Hello, I am using Eudora 7 and my ISP force the users to use SSL (port 995), why EAV doesn't scan my mails? I've tried many configurations, but nothing works. Someone can guide me through the procedure? Thank you
the reason it can't scan SSL connections for email is because of the encryption via SSL - if it was easy to hook into and scan the encrypted stream, then it would useless as a way of preventing sniffers from grabbing your private communications.
I'm not entirely sure how it could do it. it MUST scan AFTER the attachment/email "lands" on the client machine. I also read that they 'support ssl email connections'. I don't think there is a way to scan the encrypted stream itself - SSL proxy is the only way I can think of NOT getting an SSL protocol error - but I'm no EXPERT - just a reasonably informed IT person!

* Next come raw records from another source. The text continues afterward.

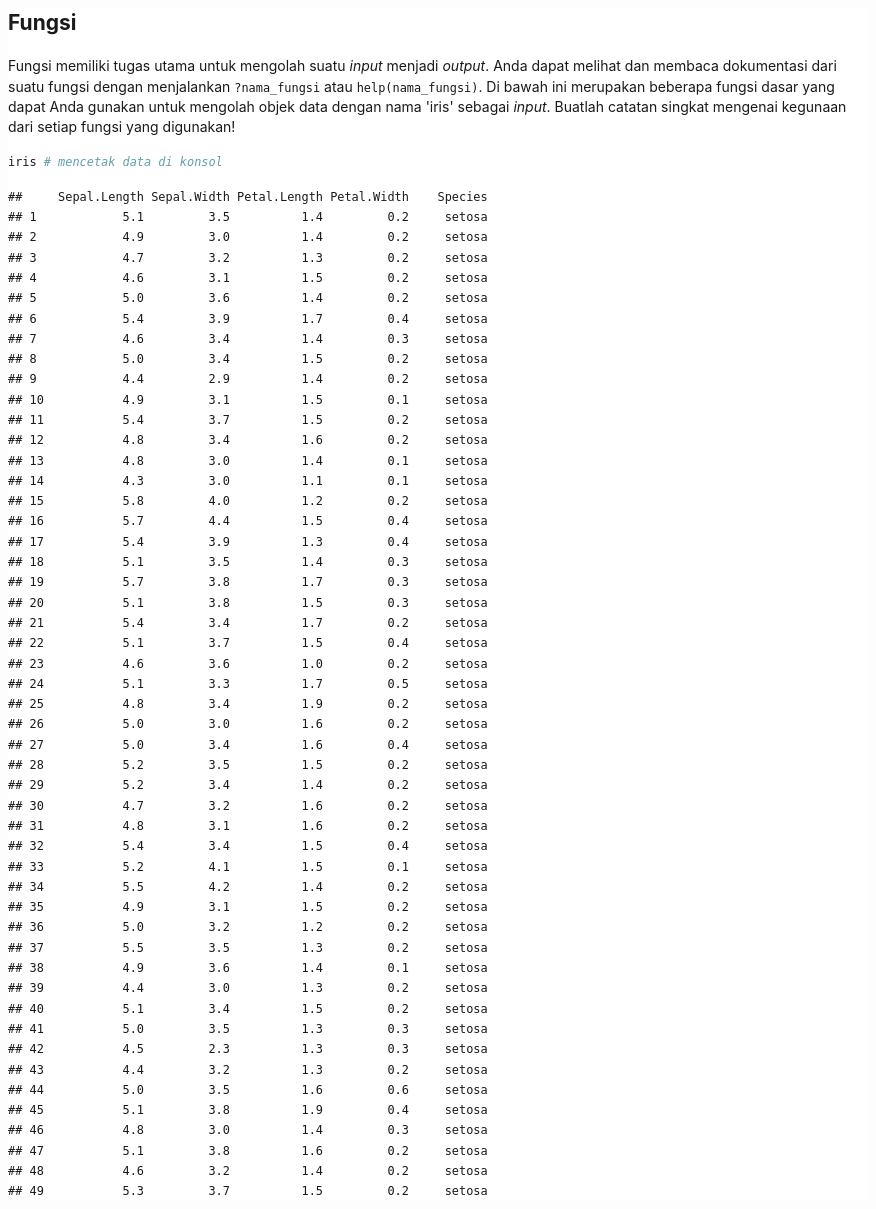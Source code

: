 ## Fungsi

Fungsi memiliki tugas utama untuk mengolah suatu *input* menjadi *output*. Anda dapat melihat dan membaca dokumentasi dari suatu fungsi dengan menjalankan `?nama_fungsi` atau `help(nama_fungsi)`. Di bawah ini merupakan beberapa fungsi dasar yang dapat Anda gunakan untuk mengolah objek data dengan nama 'iris' sebagai *input*. Buatlah catatan singkat mengenai kegunaan dari setiap fungsi yang digunakan!



```r
iris # mencetak data di konsol
```

```
##     Sepal.Length Sepal.Width Petal.Length Petal.Width    Species
## 1            5.1         3.5          1.4         0.2     setosa
## 2            4.9         3.0          1.4         0.2     setosa
## 3            4.7         3.2          1.3         0.2     setosa
## 4            4.6         3.1          1.5         0.2     setosa
## 5            5.0         3.6          1.4         0.2     setosa
## 6            5.4         3.9          1.7         0.4     setosa
## 7            4.6         3.4          1.4         0.3     setosa
## 8            5.0         3.4          1.5         0.2     setosa
## 9            4.4         2.9          1.4         0.2     setosa
## 10           4.9         3.1          1.5         0.1     setosa
## 11           5.4         3.7          1.5         0.2     setosa
## 12           4.8         3.4          1.6         0.2     setosa
## 13           4.8         3.0          1.4         0.1     setosa
## 14           4.3         3.0          1.1         0.1     setosa
## 15           5.8         4.0          1.2         0.2     setosa
## 16           5.7         4.4          1.5         0.4     setosa
## 17           5.4         3.9          1.3         0.4     setosa
## 18           5.1         3.5          1.4         0.3     setosa
## 19           5.7         3.8          1.7         0.3     setosa
## 20           5.1         3.8          1.5         0.3     setosa
## 21           5.4         3.4          1.7         0.2     setosa
## 22           5.1         3.7          1.5         0.4     setosa
## 23           4.6         3.6          1.0         0.2     setosa
## 24           5.1         3.3          1.7         0.5     setosa
## 25           4.8         3.4          1.9         0.2     setosa
## 26           5.0         3.0          1.6         0.2     setosa
## 27           5.0         3.4          1.6         0.4     setosa
## 28           5.2         3.5          1.5         0.2     setosa
## 29           5.2         3.4          1.4         0.2     setosa
## 30           4.7         3.2          1.6         0.2     setosa
## 31           4.8         3.1          1.6         0.2     setosa
## 32           5.4         3.4          1.5         0.4     setosa
## 33           5.2         4.1          1.5         0.1     setosa
## 34           5.5         4.2          1.4         0.2     setosa
## 35           4.9         3.1          1.5         0.2     setosa
## 36           5.0         3.2          1.2         0.2     setosa
## 37           5.5         3.5          1.3         0.2     setosa
## 38           4.9         3.6          1.4         0.1     setosa
## 39           4.4         3.0          1.3         0.2     setosa
## 40           5.1         3.4          1.5         0.2     setosa
## 41           5.0         3.5          1.3         0.3     setosa
## 42           4.5         2.3          1.3         0.3     setosa
## 43           4.4         3.2          1.3         0.2     setosa
## 44           5.0         3.5          1.6         0.6     setosa
## 45           5.1         3.8          1.9         0.4     setosa
## 46           4.8         3.0          1.4         0.3     setosa
## 47           5.1         3.8          1.6         0.2     setosa
## 48           4.6         3.2          1.4         0.2     setosa
## 49           5.3         3.7          1.5         0.2     setosa
```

The only way I think it could do it would be to work as an SSL proxy - ie, it sets itself up between the SSL port of the mail client and the server - during this proxy phase, it would have to decrypt and re-encrypt - I'm not sure if that's possible using the same keys, and could possibly break the ssl tunnel, so I would hazard a guess that a different ssl session would be used - ie... For outgoing, email client encrypts to the ssl proxy - which un-encrypts - scans - then sets up a NEW ssl session to the server using a different ssl session and then delivers to the server encrypted. and coming FROM the server it would do the revserse... Perhaps Marcos could explain how it is accomplished on the part of a product claiming to offer this facility.